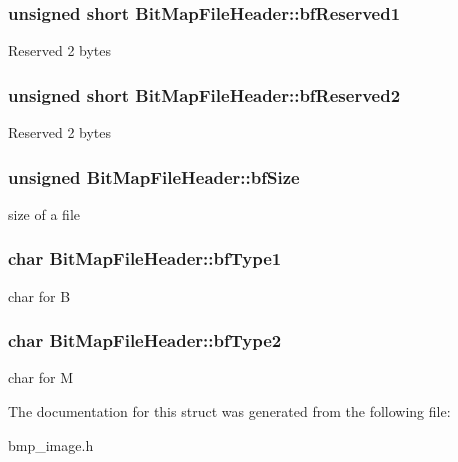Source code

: \subsubsection[{\texorpdfstring{bf\+Reserved1}{bfReserved1}}]{\setlength{\rightskip}{0pt plus 5cm}unsigned short Bit\+Map\+File\+Header\+::bf\+Reserved1}\hypertarget{structBitMapFileHeader_a2c5cfaf1990593f4b9f980bcb528e82f}{}\label{structBitMapFileHeader_a2c5cfaf1990593f4b9f980bcb528e82f}
Reserved 2 bytes 
\subsubsection[{\texorpdfstring{bf\+Reserved2}{bfReserved2}}]{\setlength{\rightskip}{0pt plus 5cm}unsigned short Bit\+Map\+File\+Header\+::bf\+Reserved2}\hypertarget{structBitMapFileHeader_aeaae0d627a62f9ca61be427dc3a99852}{}\label{structBitMapFileHeader_aeaae0d627a62f9ca61be427dc3a99852}
Reserved 2 bytes 
\subsubsection[{\texorpdfstring{bf\+Size}{bfSize}}]{\setlength{\rightskip}{0pt plus 5cm}unsigned Bit\+Map\+File\+Header\+::bf\+Size}\hypertarget{structBitMapFileHeader_a18198264845f2443c8b6d972c4bd404f}{}\label{structBitMapFileHeader_a18198264845f2443c8b6d972c4bd404f}
size of a file 
\subsubsection[{\texorpdfstring{bf\+Type1}{bfType1}}]{\setlength{\rightskip}{0pt plus 5cm}char Bit\+Map\+File\+Header\+::bf\+Type1}\hypertarget{structBitMapFileHeader_a9fec7cc3a304b3f557a6ab13f58b35ca}{}\label{structBitMapFileHeader_a9fec7cc3a304b3f557a6ab13f58b35ca}
char for \textquotesingle{}B\textquotesingle{} 
\subsubsection[{\texorpdfstring{bf\+Type2}{bfType2}}]{\setlength{\rightskip}{0pt plus 5cm}char Bit\+Map\+File\+Header\+::bf\+Type2}\hypertarget{structBitMapFileHeader_a561a5c86bbc4f06973f803ee0b7b2f60}{}\label{structBitMapFileHeader_a561a5c86bbc4f06973f803ee0b7b2f60}
char for \textquotesingle{}M\textquotesingle{} 

The documentation for this struct was generated from the following file\+:\begin{DoxyCompactItemize}
\item 
bmp\+\_\+image.\+h\end{DoxyCompactItemize}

###

EXERCISE =>
Within the entries, find all lines that contain "char" and copy each one.

EXERCISE RESPONSE =>
\subsubsection[{\texorpdfstring{bf\+Type1}{bfType1}}]{\setlength{\rightskip}{0pt plus 5cm}char Bit\+Map\+File\+Header\+::bf\+Type1}\hypertarget{structBitMapFileHeader_a9fec7cc3a304b3f557a6ab13f58b35ca}{}\label{structBitMapFileHeader_a9fec7cc3a304b3f557a6ab13f58b35ca}
char for \textquotesingle{}B\textquotesingle{} 
\subsubsection[{\texorpdfstring{bf\+Type2}{bfType2}}]{\setlength{\rightskip}{0pt plus 5cm}char Bit\+Map\+File\+Header\+::bf\+Type2}\hypertarget{structBitMapFileHeader_a561a5c86bbc4f06973f803ee0b7b2f60}{}\label{structBitMapFileHeader_a561a5c86bbc4f06973f803ee0b7b2f60}
char for \textquotesingle{}M\textquotesingle{} 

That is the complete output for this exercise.